Gentechnik - heißes Thema

Schon allein das Wort „Gentechnik“ lässt die Gemüter hierzulande hochkochen. Nicht auszudenken, was passieren würde, wenn im Labor entwickelte Pflanzen auf österreichischen Feldern wachsen. Ausgeschlossen ist das nicht (mehr). In Europa gedeiht ein Gen-Mais bereits in Spanien und Portugal. Bei uns ist der Widerstand dagegen noch groß. Werden die Österreicherinnen und Österreicher danach gefragt, ist die Antwort klar: Gen-Speisen werden sicher nicht an den heimischen Esstischen serviert. Ist aber das Schnitzel beim Wirt, die Wurst im Laden wirklich gentechnikfrei? Die Tiroler Tageszeitung ist diesen Fragen nachgegangen – und hat herausgefunden: Die Realität sieht etwas anders aus.

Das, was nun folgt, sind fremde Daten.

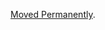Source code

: <a href="/dubzzz/fast-check/tree/main/website/docs/core-blocks/arbitraries/primitives/bigint.md">Moved Permanently</a>.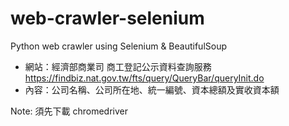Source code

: # web-crawler-selenium
Python web crawler using Selenium &amp; BeautifulSoup

- 網站：經濟部商業司 商工登記公示資料查詢服務 https://findbiz.nat.gov.tw/fts/query/QueryBar/queryInit.do
- 內容：公司名稱、公司所在地、統一編號、資本總額及實收資本額

Note: 須先下載 chromedriver
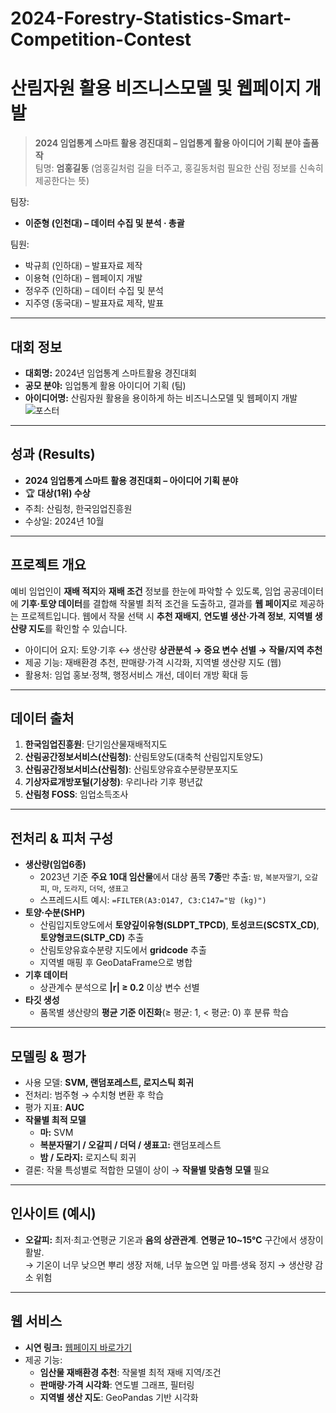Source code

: # 2024-Forestry-Statistics-Smart-Competition-Contest
# 산림자원 활용 비즈니스모델 및 웹페이지 개발

> **2024 임업통계 스마트 활용 경진대회 – 임업통계 활용 아이디어 기획 분야 출품작**  
> 팀명: **엄홍길동** (엄홍길처럼 길을 터주고, 홍길동처럼 필요한 산림 정보를 신속히 제공한다는 뜻)

팀장:
- **이준형 (인천대) –  데이터 수집 및 분석 · 총괄**

팀원:
- 박규희 (인하대) – 발표자료 제작
- 이용혁 (인하대) – 웹페이지 개발  
- 정우주 (인하대) – 데이터 수집 및 분석
- 지주영 (동국대) – 발표자료 제작, 발표
---

## 대회 정보
- **대회명:** 2024년 임업통계 스마트활용 경진대회  
- **공모 분야:** 임업통계 활용 아이디어 기획 (팀)  
- **아이디어명:** 산림자원 활용을 용이하게 하는 비즈니스모델 및 웹페이지 개발
![포스터](https://www.kofpi.or.kr/repository/img/20241025093420624.jpg)
---

## 성과 (Results)
- **2024 임업통계 스마트 활용 경진대회 – 아이디어 기획 분야**
- 🏆 **대상(1위) 수상**
- 주최: 산림청, 한국임업진흥원
- 수상일: 2024년 10월
---

## 프로젝트 개요
예비 임업인이 **재배 적지**와 **재배 조건** 정보를 한눈에 파악할 수 있도록, 임업 공공데이터에 **기후·토양 데이터**를 결합해 작물별 최적 조건을 도출하고, 결과를 **웹 페이지**로 제공하는 프로젝트입니다. 웹에서 작물 선택 시 **추천 재배지**, **연도별 생산·가격 정보**, **지역별 생산량 지도**를 확인할 수 있습니다.

- 아이디어 요지: 토양·기후 ↔ 생산량 **상관분석 → 중요 변수 선별 → 작물/지역 추천**  
- 제공 기능: 재배환경 추천, 판매량·가격 시각화, 지역별 생산량 지도 (웹)  
- 활용처: 임업 홍보·정책, 행정서비스 개선, 데이터 개방 확대 등

---

## 데이터 출처
1. **한국임업진흥원**: 단기임산물재배적지도  
2. **산림공간정보서비스(산림청)**: 산림토양도(대축척 산림입지토양도)  
3. **산림공간정보서비스(산림청)**: 산림토양유효수분량분포지도  
4. **기상자료개방포털(기상청)**: 우리나라 기후 평년값  
5. **산림청 FOSS**: 임업소득조사  

---

## 전처리 & 피처 구성
- **생산량(임업6종)**  
  - 2023년 기준 **주요 10대 임산물**에서 대상 품목 **7종**만 추출: `밤`, `복분자딸기`, `오갈피`, `마`, `도라지`, `더덕`, `생표고`  
  - 스프레드시트 예시: `=FILTER(A3:O147, C3:C147="밤 (kg)")`  
- **토양·수분(SHP)**  
  - 산림입지토양도에서 **토양깊이유형(SLDPT_TPCD)**, **토성코드(SCSTX_CD)**, **토양형코드(SLTP_CD)** 추출  
  - 산림토양유효수분량 지도에서 **gridcode** 추출  
  - 지역별 매핑 후 GeoDataFrame으로 병합  
- **기후 데이터**  
  - 상관계수 분석으로 **|r| ≥ 0.2** 이상 변수 선별  
- **타깃 생성**  
  - 품목별 생산량의 **평균 기준 이진화**(≥ 평균: 1, < 평균: 0) 후 분류 학습

---

## 모델링 & 평가
- 사용 모델: **SVM, 랜덤포레스트, 로지스틱 회귀**  
- 전처리: 범주형 → 수치형 변환 후 학습  
- 평가 지표: **AUC**  
- **작물별 최적 모델**
  - **마:** SVM  
  - **복분자딸기 / 오갈피 / 더덕 / 생표고:** 랜덤포레스트  
  - **밤 / 도라지:** 로지스틱 회귀  
- 결론: 작물 특성별로 적합한 모델이 상이 → **작물별 맞춤형 모델** 필요

---

## 인사이트 (예시)
- **오갈피:** 최저·최고·연평균 기온과 **음의 상관관계**. **연평균 10~15℃** 구간에서 생장이 활발.  
  → 기온이 너무 낮으면 뿌리 생장 저해, 너무 높으면 잎 마름·생육 정지 → 생산량 감소 위험

---

## 웹 서비스
- **시연 링크:** [웹페이지 바로가기](https://app.publr.co/channels/L2NoYW5uZWxzLzE3MDUx/pages/home)  
- 제공 기능:
  - **임산물 재배환경 추천**: 작물별 최적 재배 지역/조건  
  - **판매량·가격 시각화**: 연도별 그래프, 필터링  
  - **지역별 생산 지도**: GeoPandas 기반 시각화  
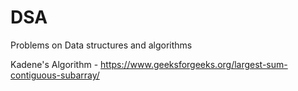 # DSA
Problems on Data structures and algorithms

Kadene's Algorithm - https://www.geeksforgeeks.org/largest-sum-contiguous-subarray/
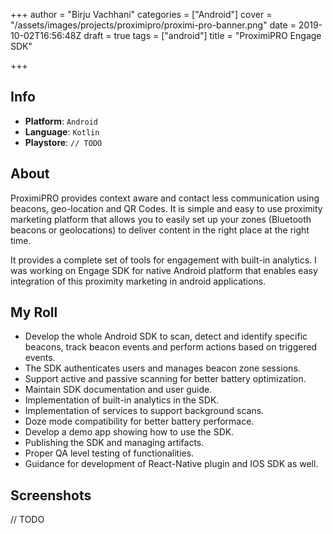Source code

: +++
author = "Birju Vachhani"
categories = ["Android"]
cover = "/assets/images/projects/proximipro/proximi-pro-banner.png"
date = 2019-10-02T16:56:48Z
draft = true
tags = ["android"]
title = "ProximiPRO Engage SDK"

+++
## Info

* **Platform**:     `Android`
* **Language**:     `Kotlin`
* **Playstore**:    `// TODO`

## About

ProximiPRO provides context aware and contact less communication using beacons, geo-location and QR Codes. It is simple and easy to use proximity marketing platform that allows you to easily set up your zones (Bluetooth beacons or geolocations) to deliver content in the right place at the right time. 

It provides a complete set of tools for engagement with built-in analytics. I was working on Engage SDK for native Android platform that enables easy integration of this proximity marketing in android applications.

## My Roll

* Develop the whole Android SDK to scan, detect and identify specific beacons, track beacon events and perform actions based on triggered events.
* The SDK authenticates users and manages beacon zone sessions.
* Support active and passive scanning for better battery optimization.
* Maintain SDK documentation and user guide.
* Implementation of built-in analytics in the SDK.
* Implementation of services to support background scans.
* Doze mode compatibility for better battery performace.
* Develop a demo app showing how to use the SDK.
* Publishing the SDK and managing artifacts.
* Proper QA level testing of functionalities.
* Guidance for development of React-Native plugin and IOS SDK as well.

## Screenshots

// TODO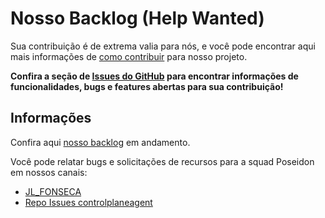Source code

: # Nosso Backlog (Help Wanted)

Sua contribuição é de extrema valia para nós, e você pode encontrar aqui mais informações de [como contribuir](CONTRIBUTING.md) para nosso projeto.

**Confira a seção de [Issues do GitHub](https://github.com/jfonseca85/controlplaneagent/issues) para encontrar informações de funcionalidades, bugs e features abertas para sua contribuição!**

## Informações
Confira aqui [nosso backlog](#) em andamento.

Você pode relatar bugs e solicitações de recursos para a squad Poseidon em nossos canais:
- [JL_FONSECA](luis.engcomp@gmail.com)
- [Repo Issues controlplaneagent](https://github.com/jfonseca85/controlplaneagent/issues)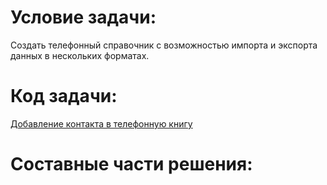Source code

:# Условие задачи:

Создать телефонный справочник с возможностью импорта и экспорта данных в нескольких форматах.

# Код задачи:
[Добавление контакта в телефонную книгу](C:\Education\PyHomework6\Task_phonebook_cr\main_add.py)


# Составные части решения:
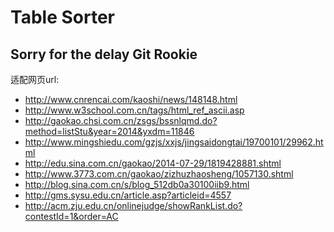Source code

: # Table Sorter
**Sorry for the delay**
**Git Rookie**
---
适配网页url:
* http://www.cnrencai.com/kaoshi/news/148148.html
* http://www.w3school.com.cn/tags/html_ref_ascii.asp
* http://gaokao.chsi.com.cn/zsgs/bssnlqmd.do?method=listStu&year=2014&yxdm=11846
* http://www.mingshiedu.com/gzjs/xxjs/jingsaidongtai/19700101/29962.html
* http://edu.sina.com.cn/gaokao/2014-07-29/1819428881.shtml
* http://www.3773.com.cn/gaokao/zizhuzhaosheng/1057130.shtml
* http://blog.sina.com.cn/s/blog_512db0a30100iib9.html
* http://gms.sysu.edu.cn/article.asp?articleid=4557
* http://acm.zju.edu.cn/onlinejudge/showRankList.do?contestId=1&order=AC

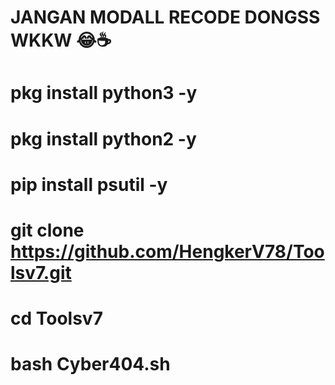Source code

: # JANGAN MODALL RECODE DONGSS WKKW 😂☕

# pkg install python3 -y
# pkg install python2 -y
# pip install psutil -y
# git clone https://github.com/HengkerV78/Toolsv7.git
# cd Toolsv7
# bash Cyber404.sh
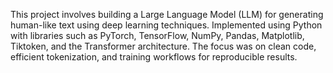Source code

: This project involves building a Large Language Model (LLM) for generating human-like text using deep learning techniques. Implemented using Python with libraries such as PyTorch, TensorFlow, NumPy, Pandas, Matplotlib, Tiktoken, and the Transformer architecture. The focus was on clean code, efficient tokenization, and training workflows for reproducible results.
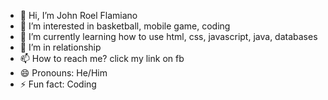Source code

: - 👋 Hi, I’m John Roel Flamiano
- 👀 I’m interested in basketball, mobile game, coding
- 🌱 I’m currently learning how to use html, css, javascript, java, databases
- 💞️ I’m in relationship
- 📫 How to reach me? click my link on fb
- 😄 Pronouns: He/Him
- ⚡ Fun fact: Coding

<!---
Flamiano/Flamiano is a ✨ special ✨ repository because its `README.md` (this file) appears on your GitHub profile.
You can click the Preview link to take a look at your changes.
--->
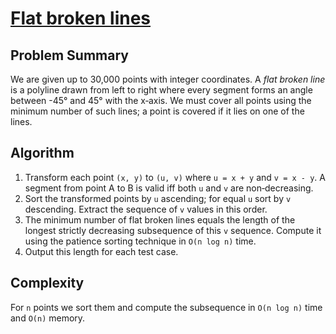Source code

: # [Flat broken lines](https://www.spoj.com/problems/FLBRKLIN)

## Problem Summary
We are given up to 30,000 points with integer coordinates. A *flat broken line* is a polyline drawn from left to right where every segment forms an angle between -45° and 45° with the x‑axis. We must cover all points using the minimum number of such lines; a point is covered if it lies on one of the lines.

## Algorithm
1. Transform each point `(x, y)` to `(u, v)` where `u = x + y` and `v = x - y`. A segment from point A to B is valid iff both `u` and `v` are non‑decreasing.
2. Sort the transformed points by `u` ascending; for equal `u` sort by `v` descending. Extract the sequence of `v` values in this order.
3. The minimum number of flat broken lines equals the length of the longest strictly decreasing subsequence of this `v` sequence. Compute it using the patience sorting technique in `O(n log n)` time.
4. Output this length for each test case.

## Complexity
For `n` points we sort them and compute the subsequence in `O(n log n)` time and `O(n)` memory.
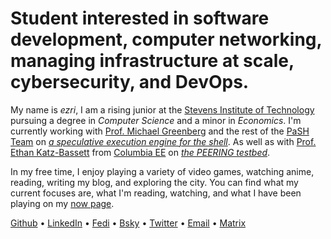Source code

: # Student interested in software **development**, computer **networking**, managing **infrastructure** at **scale**, **cybersecurity**, and **DevOps**.

My name is *ezri*, I am a rising junior at the [Stevens Institute of
Technology](https://www.stevens.edu/school-engineering-science/departments/computer-science)
pursuing a degree in *Computer Science* and a minor in *Economics*. I'm
currently working with [Prof. Michael Greenberg](https://greenberg.science/) and
the rest of the [PaSH Team](https://binpa.sh/) on [*a speculative execution
engine for the
shell*](https://sigops.org/s/conferences/hotos/2023/papers/liargkovas.pdf). As
well as with [Prof. Ethan Katz-Bassett](https://www.columbia.edu/~ebk2141/) from
[Columbia EE](https://www.ee.columbia.edu/) on [*the PEERING
testbed*](https://peering.ee.columbia.edu).

In my free time, I enjoy playing a variety of video games, watching anime,
reading, writing my blog, and exploring the city. You can find what my current
focuses are, what I'm reading, watching, and what I have been playing on my [now
page](/now).

[Github](https://github.com/ezrizhu) •
[LinkedIn](https://linkedin.com/in/ezrizhu) •
[Fedi](https://sleepless.cafe/ezri) • [Bsky](https://bsky.app/profile/ezrizhu.com) •
[Twitter](https://twitter.com/ezrizhu) • [Email](mailto:me@ezrizhu.com) •
[Matrix](https://matrix.to/#/@ezri:envs.net)
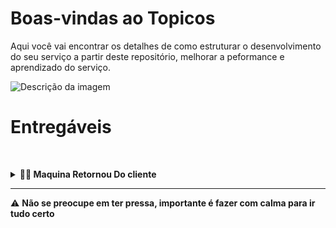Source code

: # Boas-vindas ao Topicos

Aqui você vai encontrar os detalhes de como estruturar o desenvolvimento do seu serviço a partir deste repositório, melhorar a peformance e aprendizado do serviço.

![Descrição da imagem](https://campsbc.org.br/wp-content/uploads/2021/03/gato-no-pc.gif)

# Entregáveis

&nbsp;<details>
  <summary><strong>👨‍💻 Maquina Retornou Do cliente</strong></summary><br />

---
* <details>
  <summary>
  <h3>Formatação</h3>
  </summary>
  
     >Conferência da Tela
     
     >Conferência do Teclado
     
     >Conferência dos USB
     
     >Conferência do Áudio e Som
     
     >Conferência do Carregador
     
     >Atualização dos drivers
     
     >Atualização do Windows

</details>

---

⚠️ **Não se preocupe em ter pressa, importante é fazer com calma para ir tudo certo**

</details>
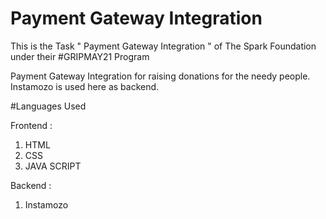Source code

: # Payment Gateway Integration
This is the Task " Payment Gateway Integration " of The Spark Foundation under their #GRIPMAY21 Program

Payment Gateway Integration for raising donations for the needy people. Instamozo is used here as backend.

#Languages Used

Frontend :

1. HTML
2. CSS
3. JAVA SCRIPT

Backend :
1. Instamozo
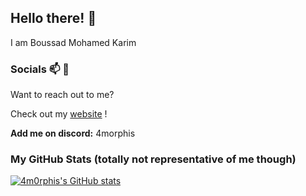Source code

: ## Hello there! 👋

I am Boussad Mohamed Karim

### Socials 📫 💬
  Want to reach out to me?

  Check out my [website](https://amorphis.fr/) !
  
  **Add me on discord:** 4morphis

### My GitHub Stats (totally not representative of me though)
[![4m0rphis's GitHub stats](https://github-readme-stats.vercel.app/api?username=4m0rphis)](https://github.com/4m0rphis/github-readme-stats)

Kurz zum aktuellen Stand: „Grüne Gentechnik“ ist in Europa streng reguliert. Wissenschaftler fordern eine Liberalisierung, weil sie dann einfacher Feldversuche durchführen könnten. Kritiker haben eine ganze Reihe von Argumenten dagegen. Fakt ist: In der Europäischen Union wird aktuell an neuen Regeln zu gentechnisch veränderten Pflanzen gearbeitet. Die EU-Kommission will ihre Pläne dazu voraussichtlich am Mittwoch vorlegen.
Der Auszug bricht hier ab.